Content starts

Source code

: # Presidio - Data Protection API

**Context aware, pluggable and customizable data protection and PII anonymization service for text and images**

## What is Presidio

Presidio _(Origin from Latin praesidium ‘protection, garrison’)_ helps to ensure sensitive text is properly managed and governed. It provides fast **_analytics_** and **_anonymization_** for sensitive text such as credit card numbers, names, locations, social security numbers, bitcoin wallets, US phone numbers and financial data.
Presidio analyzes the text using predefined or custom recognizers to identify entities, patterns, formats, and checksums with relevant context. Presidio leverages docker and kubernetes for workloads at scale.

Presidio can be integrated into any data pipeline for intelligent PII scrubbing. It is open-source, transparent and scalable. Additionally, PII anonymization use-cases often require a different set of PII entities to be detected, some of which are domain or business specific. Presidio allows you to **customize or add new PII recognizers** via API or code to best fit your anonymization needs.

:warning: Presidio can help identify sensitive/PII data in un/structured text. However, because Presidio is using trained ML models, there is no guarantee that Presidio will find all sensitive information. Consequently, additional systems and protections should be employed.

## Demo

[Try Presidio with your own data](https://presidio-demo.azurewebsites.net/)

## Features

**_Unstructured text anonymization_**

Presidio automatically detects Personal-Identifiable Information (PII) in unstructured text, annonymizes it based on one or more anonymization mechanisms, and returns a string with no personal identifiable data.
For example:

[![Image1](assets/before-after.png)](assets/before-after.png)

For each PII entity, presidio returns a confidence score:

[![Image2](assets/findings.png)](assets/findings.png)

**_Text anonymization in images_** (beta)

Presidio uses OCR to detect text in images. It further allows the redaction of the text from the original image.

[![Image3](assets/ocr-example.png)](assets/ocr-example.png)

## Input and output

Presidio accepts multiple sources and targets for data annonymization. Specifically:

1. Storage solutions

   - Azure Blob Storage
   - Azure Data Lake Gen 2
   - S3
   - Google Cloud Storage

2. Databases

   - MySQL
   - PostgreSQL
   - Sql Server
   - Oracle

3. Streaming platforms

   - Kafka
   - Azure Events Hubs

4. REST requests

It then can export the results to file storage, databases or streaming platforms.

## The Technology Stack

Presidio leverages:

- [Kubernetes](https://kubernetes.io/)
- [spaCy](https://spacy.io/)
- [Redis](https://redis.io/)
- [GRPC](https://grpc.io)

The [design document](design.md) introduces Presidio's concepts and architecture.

Content ends

> **What to work on**:
Would you please return all lines of the data that include the word "identify"?

> **Solved problem**:
Presidio analyzes the text using predefined or custom recognizers to identify entities, patterns, formats, and checksums with relevant context. Presidio leverages docker and kubernetes for workloads at scale.
:warning: Presidio can help identify sensitive/PII data in un/structured text. However, because Presidio is using trained ML models, there is no guarantee that Presidio will find all sensitive information. Consequently, additional systems and protections should be employed.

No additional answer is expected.